In the two Bible passages on payment of tithe cited above, Abraham and Jacob are indicated to have paid or promise to pay tithe, respectively, by their personal volition. However, the Israelites were later required by law to pay tithes to the Levites as the exclusive entitlements for their service unto the LORD and, by extension, for the benefits of strangers, fatherless, and widows; and tithes were to be given of seeds, fruits, corn, wine, oil, herd, flock, and other items (Leviticus 27: 30–33; Numbers 18: 21–24; Deuteronomy 26: 12).

“A tithe of everything from the land, whether grain from the soil or fruit from the trees, belongs to the LORD. Whoever would redeem any of their tithe must add a fifth of the value to it. Every tithe of the herd and flock – every tenth animal that passes under the shepherd’s rod – will be holly to the LORD. No one may pick out the good from the bad or make any substitution. If anyone does make a substitution, both the animal and its substitute become holy and cannot be redeemed.” (Leviticus 27: 30-33).

“I give to the Levites all the tithes in Israel as their inheritance in return for the work they do while serving at the tent of meeting.” (Numbers 18: 21–24).

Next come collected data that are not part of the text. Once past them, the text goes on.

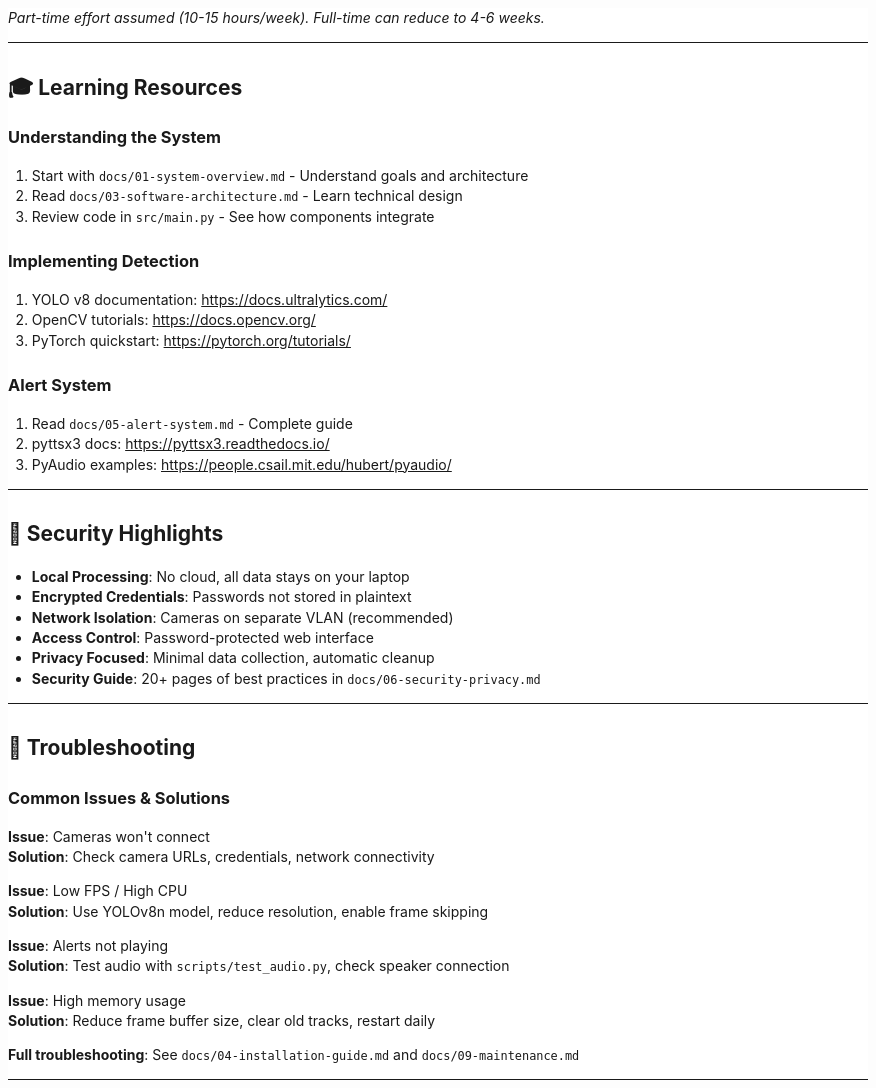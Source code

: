 *Part-time effort assumed (10-15 hours/week). Full-time can reduce to 4-6 weeks.*

---

## 🎓 Learning Resources

### Understanding the System
1. Start with `docs/01-system-overview.md` - Understand goals and architecture
2. Read `docs/03-software-architecture.md` - Learn technical design
3. Review code in `src/main.py` - See how components integrate

### Implementing Detection
1. YOLO v8 documentation: https://docs.ultralytics.com/
2. OpenCV tutorials: https://docs.opencv.org/
3. PyTorch quickstart: https://pytorch.org/tutorials/

### Alert System
1. Read `docs/05-alert-system.md` - Complete guide
2. pyttsx3 docs: https://pyttsx3.readthedocs.io/
3. PyAudio examples: https://people.csail.mit.edu/hubert/pyaudio/

---

## 🔐 Security Highlights

- **Local Processing**: No cloud, all data stays on your laptop
- **Encrypted Credentials**: Passwords not stored in plaintext
- **Network Isolation**: Cameras on separate VLAN (recommended)
- **Access Control**: Password-protected web interface
- **Privacy Focused**: Minimal data collection, automatic cleanup
- **Security Guide**: 20+ pages of best practices in `docs/06-security-privacy.md`

---

## 🐛 Troubleshooting

### Common Issues & Solutions

**Issue**: Cameras won't connect  
**Solution**: Check camera URLs, credentials, network connectivity

**Issue**: Low FPS / High CPU  
**Solution**: Use YOLOv8n model, reduce resolution, enable frame skipping

**Issue**: Alerts not playing  
**Solution**: Test audio with `scripts/test_audio.py`, check speaker connection

**Issue**: High memory usage  
**Solution**: Reduce frame buffer size, clear old tracks, restart daily

**Full troubleshooting**: See `docs/04-installation-guide.md` and `docs/09-maintenance.md`

---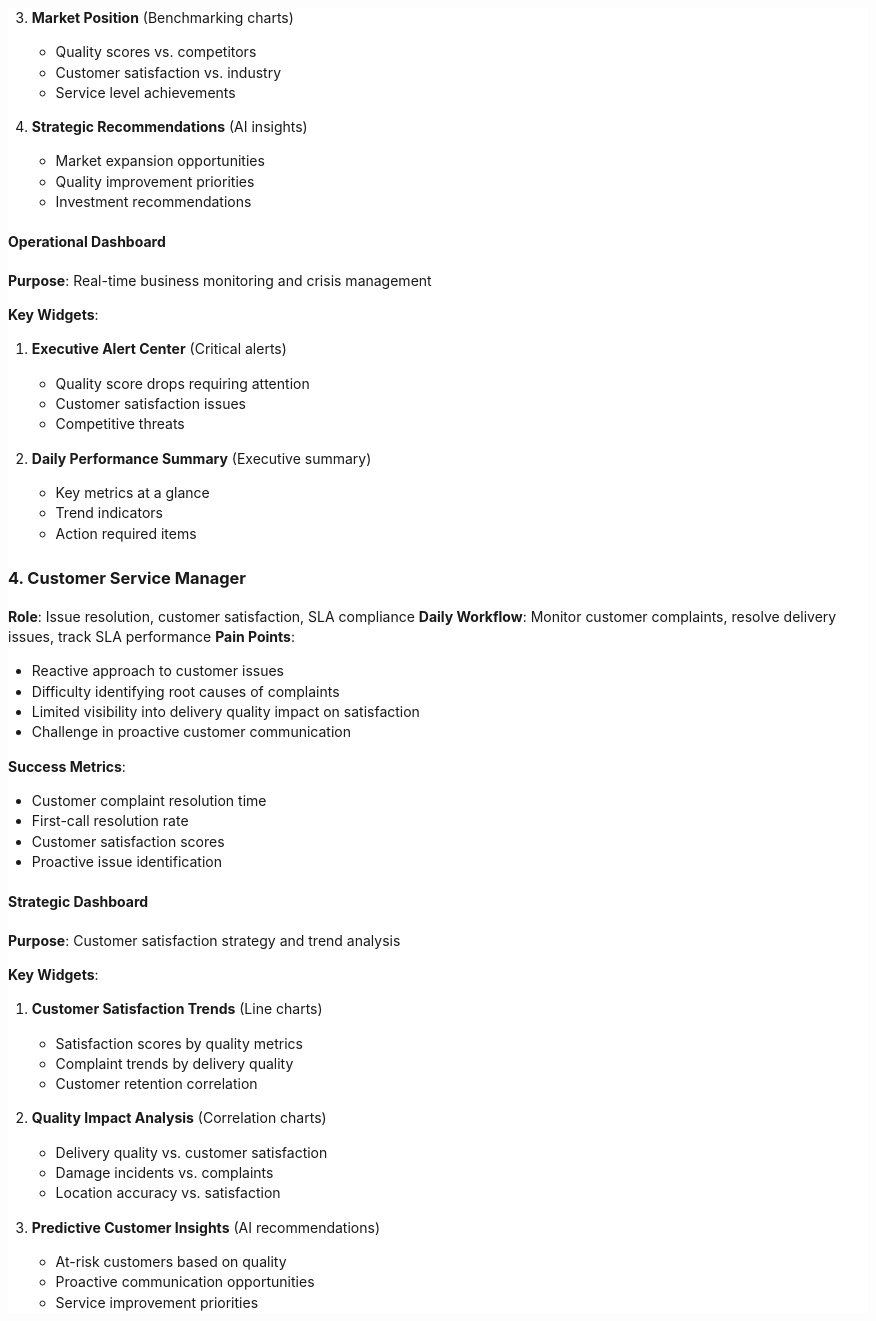 3. **Market Position** (Benchmarking charts)
   - Quality scores vs. competitors
   - Customer satisfaction vs. industry
   - Service level achievements

4. **Strategic Recommendations** (AI insights)
   - Market expansion opportunities
   - Quality improvement priorities
   - Investment recommendations

#### Operational Dashboard
**Purpose**: Real-time business monitoring and crisis management

**Key Widgets**:
1. **Executive Alert Center** (Critical alerts)
   - Quality score drops requiring attention
   - Customer satisfaction issues
   - Competitive threats

2. **Daily Performance Summary** (Executive summary)
   - Key metrics at a glance
   - Trend indicators
   - Action required items

### 4. Customer Service Manager

**Role**: Issue resolution, customer satisfaction, SLA compliance
**Daily Workflow**: Monitor customer complaints, resolve delivery issues, track SLA performance
**Pain Points**:
- Reactive approach to customer issues
- Difficulty identifying root causes of complaints
- Limited visibility into delivery quality impact on satisfaction
- Challenge in proactive customer communication

**Success Metrics**:
- Customer complaint resolution time
- First-call resolution rate
- Customer satisfaction scores
- Proactive issue identification

#### Strategic Dashboard
**Purpose**: Customer satisfaction strategy and trend analysis

**Key Widgets**:
1. **Customer Satisfaction Trends** (Line charts)
   - Satisfaction scores by quality metrics
   - Complaint trends by delivery quality
   - Customer retention correlation

2. **Quality Impact Analysis** (Correlation charts)
   - Delivery quality vs. customer satisfaction
   - Damage incidents vs. complaints
   - Location accuracy vs. satisfaction

3. **Predictive Customer Insights** (AI recommendations)
   - At-risk customers based on quality
   - Proactive communication opportunities
   - Service improvement priorities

“Be sure to set aside a tenth of all that your fields produce each year. Eat the tithe of your grain, new wine and olive oil, and the firstborn of your herds and flock in the presence of the LORD your God at the place he will choose as a dwelling for his Name, so that you may learn to revere the LORD your god always.” (Deuteronomy 14: 22–23).

“When you have finished setting aside a tenth of all your produce in the third year, the year of the tithe, you shall give it to the Levites, the foreigner, the fatherless and the widows, so that they may eat in your towns and be satisfied.” (Deuteronomy 26: 12).

The practice of financing or funding the work of God through offerings, first-fruits, first-born, and tithes is also evident in the days of Nehemiah in line with the provisions of the law (Nehemiah 10: 34–39). In the New Testament, the work of God was mostly funded with both solicited and unsolicited offerings, gifts, donations (1 Corinthians 16 1–4; 2 Corinthians 8: 1–5).

“Now about the collection for the Lord’s people: Do what I told the Galatian churches to do. On the first day of every week, each one of you should set aside a sum of money in keeping with your income, saving it up, so that when I come no collections will have to be made. Then, when I arrive, I will give letters of introduction to the men you approve and send them with your gift to Jerusalem. If it seems advisable for me to go also, they will accompany me.” (1 Corinthians 16: 1-4).

“And now, brothers and sisters, we want you to know about the grace that God has given the Macedonian churches. In the midst of a very severe trial, their overflowing joy and their extreme poverty welled up in rich generosity. For I testify that they gave as much as they were able, and even beyond their ability. Entirely on their own, they urgently pleaded with us for the privilege of sharing in this service to the Lord’s people.” (2 Corinthians 8: 1–5). [Emphasis is mine].

Treasury Management

Treasury management is an aspect of financial management that is involved with ensuring that the funds available to an organization are properly, effectively, and efficiently utilized towards attaining the effective operations of the organization. The treasury was a very important unit in the affairs of the Kingdom of Israel and the early Church. The treasury of the LORD was a place where silver, gold, vessels of brass and iron, and all consecrated items were kept for safeguard.

“All the silver and gold and the articles of bronze and iron are sacred to the Lord and must go into His treasury.” (Joshua 6: 19).

It was, and still is, unlawful or ungodly to put unconsecrated, corrupt, and abominable items into the treasury of God, no matter how valuable such items would have seemed to be.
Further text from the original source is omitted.